You have said premise a) is true. If I understand you correctly, you now say that the "sufficient opportunity" is not personal, but simply there by virtue of the existence of a Church that has the sacrament of baptism, for you say, the sufficient grace comes to the infant via "an opportunity for salvation through the ordinary instrument of salvation of the Church." Is that right?

Tell me how that opportunity came to an infant who was born in a non-Christian land prior to the advent of the Gospel to that country - say, an Aztec infant in Central America or Mexico in the 5th century who dies in infancy?

If that opportunity did not come - and it didn't - do you not see a problem with the assertion that God gives sufficient grace to all men?

God wills to save that infant but lets amoral contingencies - such as place and date of birth - or other immoral or negligent or ignorant human beings (parents who do not baptize the child either because of non-belief or whatever) prevent that "opportunity" from reaching the child?

So much for the Synod of Quiercy's "the fact that others perish is the fault of those who perish.”

The truth of the matter is if there is a "true" will to save then, as Father GL said in his book Predestination, "[w]hat is due to each one, what God refuses to nobody, is sufficient grace for salvation" (page 204-05)." If the position of a "true" will to save all men is there, the sufficient grace is "due" all men, even that 5th century Aztec infant.

You want to defend God's "true" will to save that Aztec infant because, "hey, God has this Church in Europe with the sacrament of baptism available, which can save infants who die before maturity," go right ahead.
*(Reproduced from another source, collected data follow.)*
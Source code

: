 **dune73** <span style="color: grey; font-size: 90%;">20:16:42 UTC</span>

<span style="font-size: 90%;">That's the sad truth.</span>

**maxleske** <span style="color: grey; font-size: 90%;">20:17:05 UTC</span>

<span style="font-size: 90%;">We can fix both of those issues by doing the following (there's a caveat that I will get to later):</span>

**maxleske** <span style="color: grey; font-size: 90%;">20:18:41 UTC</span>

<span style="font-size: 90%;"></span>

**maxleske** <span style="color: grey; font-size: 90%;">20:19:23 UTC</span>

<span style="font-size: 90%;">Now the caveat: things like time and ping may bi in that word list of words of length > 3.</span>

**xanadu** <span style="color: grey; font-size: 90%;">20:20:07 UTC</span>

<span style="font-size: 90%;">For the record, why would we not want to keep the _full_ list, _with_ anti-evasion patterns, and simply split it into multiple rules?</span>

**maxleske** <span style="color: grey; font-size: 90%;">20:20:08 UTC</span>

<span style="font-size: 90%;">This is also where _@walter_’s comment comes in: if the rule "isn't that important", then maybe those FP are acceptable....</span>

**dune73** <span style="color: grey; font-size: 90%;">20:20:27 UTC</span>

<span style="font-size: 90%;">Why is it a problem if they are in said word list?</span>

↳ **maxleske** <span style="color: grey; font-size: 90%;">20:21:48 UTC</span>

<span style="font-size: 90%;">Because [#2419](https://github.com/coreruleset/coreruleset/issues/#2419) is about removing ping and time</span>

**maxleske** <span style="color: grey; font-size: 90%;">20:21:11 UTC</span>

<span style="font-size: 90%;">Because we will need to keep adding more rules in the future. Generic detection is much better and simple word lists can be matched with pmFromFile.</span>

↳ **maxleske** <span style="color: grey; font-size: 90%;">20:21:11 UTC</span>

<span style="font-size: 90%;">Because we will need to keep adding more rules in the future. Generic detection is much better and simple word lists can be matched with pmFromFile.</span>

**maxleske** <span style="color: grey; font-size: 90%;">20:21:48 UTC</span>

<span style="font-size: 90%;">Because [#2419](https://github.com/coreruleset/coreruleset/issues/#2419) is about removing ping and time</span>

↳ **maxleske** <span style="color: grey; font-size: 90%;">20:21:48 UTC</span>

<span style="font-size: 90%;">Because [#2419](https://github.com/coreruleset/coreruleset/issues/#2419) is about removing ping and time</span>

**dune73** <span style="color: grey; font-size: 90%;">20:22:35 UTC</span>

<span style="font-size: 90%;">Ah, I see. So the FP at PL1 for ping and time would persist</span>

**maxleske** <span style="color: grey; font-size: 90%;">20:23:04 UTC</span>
I say that's pretty pathetic. I say that's an evasion that maintains your fiction of a "true" will to save all men, while maintaining at the same time the "necessity" of the Church and it's sacrament of baptism for infants.

That should be apparent when you consider the fate of that Aztec kid, don't you think?

And what's more, I say that's apparent and obvious based upon the very premises those who maintain it set up - and rightly - as necessary to the "true" will to save all men: the necessity of giving them personally the sufficient opportunity to enter Heaven, not some bogus opportunity that exists thousands of miles away and which is inaccessible to the individual.

That's honestly put on the table in Father GL's formulation: ""[w]hat is due to each one, what God refuses to nobody, is sufficient grace for salvation."

Tell that to the Aztec kid.

Or tell us he's saved, since he didn't reject that grace - or is personal fault irrelevant now, notwithstanding the Synod of Quiercy?

Or, third option, concede the argument.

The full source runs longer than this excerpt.